Existing-home sales in October jumped a record +10.1% from the
previous month. Sales are up +23.5% since their October 2008
low, which also marks a record for a year-over-year increase.
The National Association of Realtors, which released both
numbers, said government action was the driving force behind the
surge: Buyers were rushing in to take advantage of Uncle Sam's
first-time home buyers' credit before it was set to expire
October 31.
The median sales price in October was $173,100, a -7.1% drop
from a year ago, pressured by heavy sales of lower-priced first
homes. Depressed prices for foreclosed homes also played into
the lower median price, as buyers bottom-fed on bargain-basement
properties lenders were eager to get off their books.
Another bit of good housing news: Supply. The inventory of
existing homes is down to seven months. That's hardly a glut: A
six-month supply is considered optimal. The reduced supply --
combined with another government action -- spells opportunity.
The government action was the extension and expansion of the
homebuyers' credit earlier this month. Washington is the most
powerful financial force on the planet, and wise investors
position themselves to leverage Uncle Sam's actions in their
favor. Every time a public dollar is spent, a private profit is
realized.
Here is what investors need to know about the new tax credit:
The credit is available on any contract signed by April 30,
2010, even for buyers who have owned a home before. The income
limit has been raised to $125,000 ($225,000 for couples) from
$75,000 a year ($150,000 for couples). If income exceeds the
threshold, the credit is reduced but still available. A 2010
purchase can be claimed on a filer's 2009 return. Purchases made
in 2009 can be credited on an amended 2008 return. Caveats:
Taxpayers must live in the home for three years after buying it.
And homes sold among family members don't qualify, nor do homes
that cost more than $800,000.
Point Two: Rates are still super-low.
Bankrate.com pegs a 30-year fixed-rate mortgage at 5.03%; an
adjustable-rate mortgage drops the borrowing cost to 4.06%. At
that extremely low rate of interest, married borrowers who buy a
median-priced $178,000 home and file jointly will not beat the
standard deduction! ($173,100 times 5% = $8,655. The standard
deduction for couples is $11,400.)
These low rates, combined with the tax credit, which can be used
to bolster a down payment, means a home purchase makes immediate
financial sense for millions of buyers who otherwise might have
needed a few more years to save.
More buyers taking advantage of low prices, low rates and the
tax credit will significantly reduce supply during the next five
months, when the new homebuyers' credit is set to expire.

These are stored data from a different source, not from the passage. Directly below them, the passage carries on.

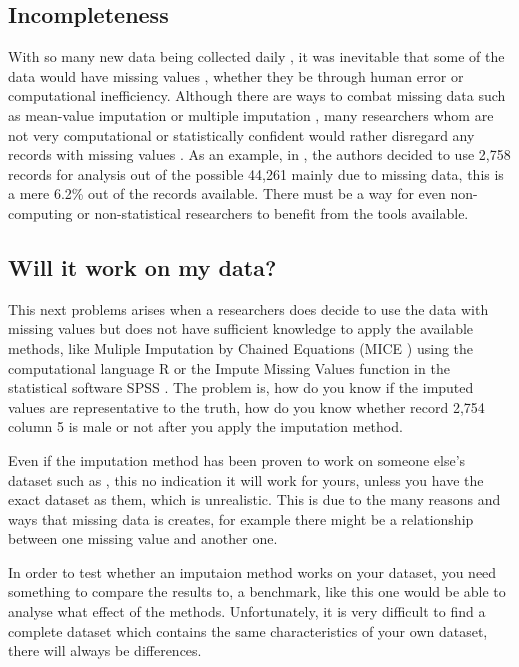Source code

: \documentclass{IEEEconf}
\begin{document}
		\subsection{Incompleteness} %
		\label{sub:incompleteness}
			With so many new data being collected daily \cite{bigData}, it was inevitable that some of the data would have missing values \cite{missing1}, whether they be through human error or computational inefficiency. Although there are ways to combat missing data such as mean-value imputation or multiple imputation \cite{missing1,missing2,missing3}, many researchers whom are not very computational or statistically confident would rather disregard any records with missing values \cite{epi1,ep2,ep3,ep4,ep5}. As an example, in \cite{epi1}, the authors decided to use 2,758 records for analysis out of the possible 44,261 mainly due to missing data, this is a mere 6.2\% out of the records available. There must be a way for even non-computing or non-statistical researchers to benefit from the tools available. 
		\subsection{Will it work on my data?} %
		\label{sub:will_it_work_on_my_data_}
		This next problems arises when a researchers does decide to use the data with missing values but does not have sufficient knowledge to apply the available methods, like Muliple Imputation by Chained Equations (MICE \cite{mice}) using the computational language R \cite{r} or the Impute Missing Values function in the statistical software SPSS \cite{spss}. The problem is, how do you know if the imputed values are representative to the truth, how do you know whether record 2,754 column 5 is male or not after you apply the imputation method.

		Even if the imputation method has been proven to work on someone else's dataset such as \cite{compare}, this no indication it will work for yours, unless you have the exact dataset as them, which is unrealistic. This is due to the many reasons and ways that missing data is creates, for example there might be a relationship between one missing value and another one. 

		In order to test whether an imputaion method works on your dataset, you need something to compare the results to, a benchmark, like this one would be able to analyse what effect of the methods. Unfortunately, it is very difficult to find a complete dataset which contains the same characteristics of your own dataset, there will always be differences. 
\end{document}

Taken in concert with the long view in mind, these facts clearly
mean it's time to seek value in a corner of the market that
hasn't ridden the rebound: Homebuilders.
None of the three major homebuilders is making money. None of
them has made money in a while, and none is forecast to post in
the black any time soon. The market has evidently written off
the future of these companies, at least for now.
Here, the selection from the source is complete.